A crucial element of the real self is its unconditional acceptance of itself.
Since I was very young, there have always felt like two versions of myself. Review any span of my life or relationships and you’ll observe my distinct personalities draw lines in the sand. Both me, both honest. For me, this phenomenon comes very obviously from a catalyst. One personality copes, the other retreats. I’ve tried with absolute stubbornness to deny it, to merge them, to bridge them, to make one dominant, to mash them together into some neutral earthtone.
It doesn’t work.
And, it sometimes causes a ruckus in my adult life. I can still look down and see my feet in different territories. It helps me relate to different people honestly, but it makes my values a kaleidoscope of truths. As a full grown woman in active pursuit of a dialectic life, this becomes very difficult for me to navigate. Recently I’ve learned: 1) you need to consider carefully what you value, and 2) you need to make lifestyle choices that align with those values. Otherwise, happiness is tied with long strings of guilt or disappointment.

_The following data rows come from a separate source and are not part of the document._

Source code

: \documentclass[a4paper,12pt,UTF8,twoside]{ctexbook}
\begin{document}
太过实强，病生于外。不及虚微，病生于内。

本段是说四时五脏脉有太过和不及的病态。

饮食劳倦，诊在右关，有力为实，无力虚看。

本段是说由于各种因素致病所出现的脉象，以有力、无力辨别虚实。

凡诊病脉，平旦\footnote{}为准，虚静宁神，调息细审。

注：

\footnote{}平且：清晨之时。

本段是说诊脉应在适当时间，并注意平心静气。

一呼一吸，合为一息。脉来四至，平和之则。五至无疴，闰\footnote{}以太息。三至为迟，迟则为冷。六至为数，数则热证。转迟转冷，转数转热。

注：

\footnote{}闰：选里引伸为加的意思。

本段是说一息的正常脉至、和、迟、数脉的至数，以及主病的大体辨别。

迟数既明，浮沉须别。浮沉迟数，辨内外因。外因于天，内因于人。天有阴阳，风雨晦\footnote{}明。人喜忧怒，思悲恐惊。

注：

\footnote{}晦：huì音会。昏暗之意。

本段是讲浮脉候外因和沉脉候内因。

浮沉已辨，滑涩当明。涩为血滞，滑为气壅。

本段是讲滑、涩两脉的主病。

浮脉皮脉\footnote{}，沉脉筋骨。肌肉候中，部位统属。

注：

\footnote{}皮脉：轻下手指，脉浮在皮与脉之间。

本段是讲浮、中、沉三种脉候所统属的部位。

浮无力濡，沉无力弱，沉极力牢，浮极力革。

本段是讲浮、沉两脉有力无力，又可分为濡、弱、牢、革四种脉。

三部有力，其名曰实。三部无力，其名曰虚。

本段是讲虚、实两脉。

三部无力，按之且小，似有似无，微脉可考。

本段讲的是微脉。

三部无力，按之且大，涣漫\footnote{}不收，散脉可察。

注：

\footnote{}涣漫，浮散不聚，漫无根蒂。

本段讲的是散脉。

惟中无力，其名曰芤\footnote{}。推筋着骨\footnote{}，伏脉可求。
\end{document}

How can you find the middle of anything without knowing both extremes?
A long long time ago, my sister told me that I was a sensitive soul. She kindly said, “Still waters run deep, and you are a still water.” But I knew what she meant. My interdependent personality kneels irresolute. There is an undeniable soft side that, at its best, is vulnerable and honest. At its worst, its powerless and emotional.
One of the reasons I love distance running is that, after a few handfuls of miles, a switch flips in me and I physically notice my shoulders roll back and carry my chest higher. My gait is easy and powerful. My thoughts gain clarity and voice. It’s the wilder side of me perking up, but in a healthy nonreactive way. Nothing is threatening me, but I’m owning the ground beneath my feet. I take on the world as a fist, not a sponge.

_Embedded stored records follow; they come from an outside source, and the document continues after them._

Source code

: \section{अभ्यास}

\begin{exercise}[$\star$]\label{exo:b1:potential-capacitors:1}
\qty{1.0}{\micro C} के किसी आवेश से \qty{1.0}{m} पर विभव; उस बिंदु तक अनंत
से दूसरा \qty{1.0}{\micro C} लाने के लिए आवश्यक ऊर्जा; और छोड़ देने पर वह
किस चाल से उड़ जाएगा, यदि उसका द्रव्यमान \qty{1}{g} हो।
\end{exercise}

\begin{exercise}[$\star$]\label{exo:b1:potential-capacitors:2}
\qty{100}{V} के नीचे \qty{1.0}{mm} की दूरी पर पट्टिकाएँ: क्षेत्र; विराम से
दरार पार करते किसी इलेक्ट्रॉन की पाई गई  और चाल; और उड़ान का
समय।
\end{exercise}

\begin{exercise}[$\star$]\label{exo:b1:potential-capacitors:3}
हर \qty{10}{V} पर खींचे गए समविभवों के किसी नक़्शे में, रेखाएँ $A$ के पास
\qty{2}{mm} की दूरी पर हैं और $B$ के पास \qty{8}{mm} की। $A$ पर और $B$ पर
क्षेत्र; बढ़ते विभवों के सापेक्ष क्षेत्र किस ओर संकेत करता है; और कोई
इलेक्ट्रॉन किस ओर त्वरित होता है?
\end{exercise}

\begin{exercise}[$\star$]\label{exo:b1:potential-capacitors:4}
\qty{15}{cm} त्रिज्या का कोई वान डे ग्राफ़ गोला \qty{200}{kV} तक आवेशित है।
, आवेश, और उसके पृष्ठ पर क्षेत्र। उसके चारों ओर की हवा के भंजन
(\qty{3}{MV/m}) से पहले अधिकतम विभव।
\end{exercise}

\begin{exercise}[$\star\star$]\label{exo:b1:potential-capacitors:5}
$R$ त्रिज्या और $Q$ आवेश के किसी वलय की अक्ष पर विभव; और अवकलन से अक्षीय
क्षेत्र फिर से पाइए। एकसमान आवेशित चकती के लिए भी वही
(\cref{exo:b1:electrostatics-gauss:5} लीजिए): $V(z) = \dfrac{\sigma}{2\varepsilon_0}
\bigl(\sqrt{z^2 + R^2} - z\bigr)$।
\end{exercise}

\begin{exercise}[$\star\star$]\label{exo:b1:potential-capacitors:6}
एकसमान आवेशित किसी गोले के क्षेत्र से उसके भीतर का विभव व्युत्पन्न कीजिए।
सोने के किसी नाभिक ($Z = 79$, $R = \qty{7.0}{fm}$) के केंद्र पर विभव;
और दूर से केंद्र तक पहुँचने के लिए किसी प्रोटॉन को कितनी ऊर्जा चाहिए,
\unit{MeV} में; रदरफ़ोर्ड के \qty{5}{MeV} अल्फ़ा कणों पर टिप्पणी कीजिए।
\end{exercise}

The things in my world suddenly come into focus and I navigate them without hesitation. It’s not a feeling unlike hearing your jam coming on and throwing your hands up and busting a move. It’s the good, fun kind of pride in yourself. Confidence. Resilience. The kind that comes from deep roots and wise mind.
On land, a snail and a slug are the same creature. Sure, one has a shell and one does not, but both are terrestrial gastropod mollusks (in fact, some slugs have tiny shells or internal shells). By definition, a snail is only a snail because it has a shell large enough to recede fully into and close up tightly with its operculum, which is the latin word for “lid.”
Slugs appear at different times on different continents polyphyletically, which essentially means they sporadically lose their shell as their environment allows. Slugs without shells are usually predatory or supremely adept at hiding within their surroundings. They find their protection.
So, how do we migrate to environments where no shell is needed? And how do we lose our shell?
Or, is the middle ground carrying that shell with you and knowing when to retreat into it? What is to stop a bird from picking up the snail and slamming it into the concrete?
I wrestle this because I know that some of the most intricate glass parts are hidden deep within that shell. The secret interworkings of the clock are deep behind the face.
But how free and content is the slug? When the salt comes?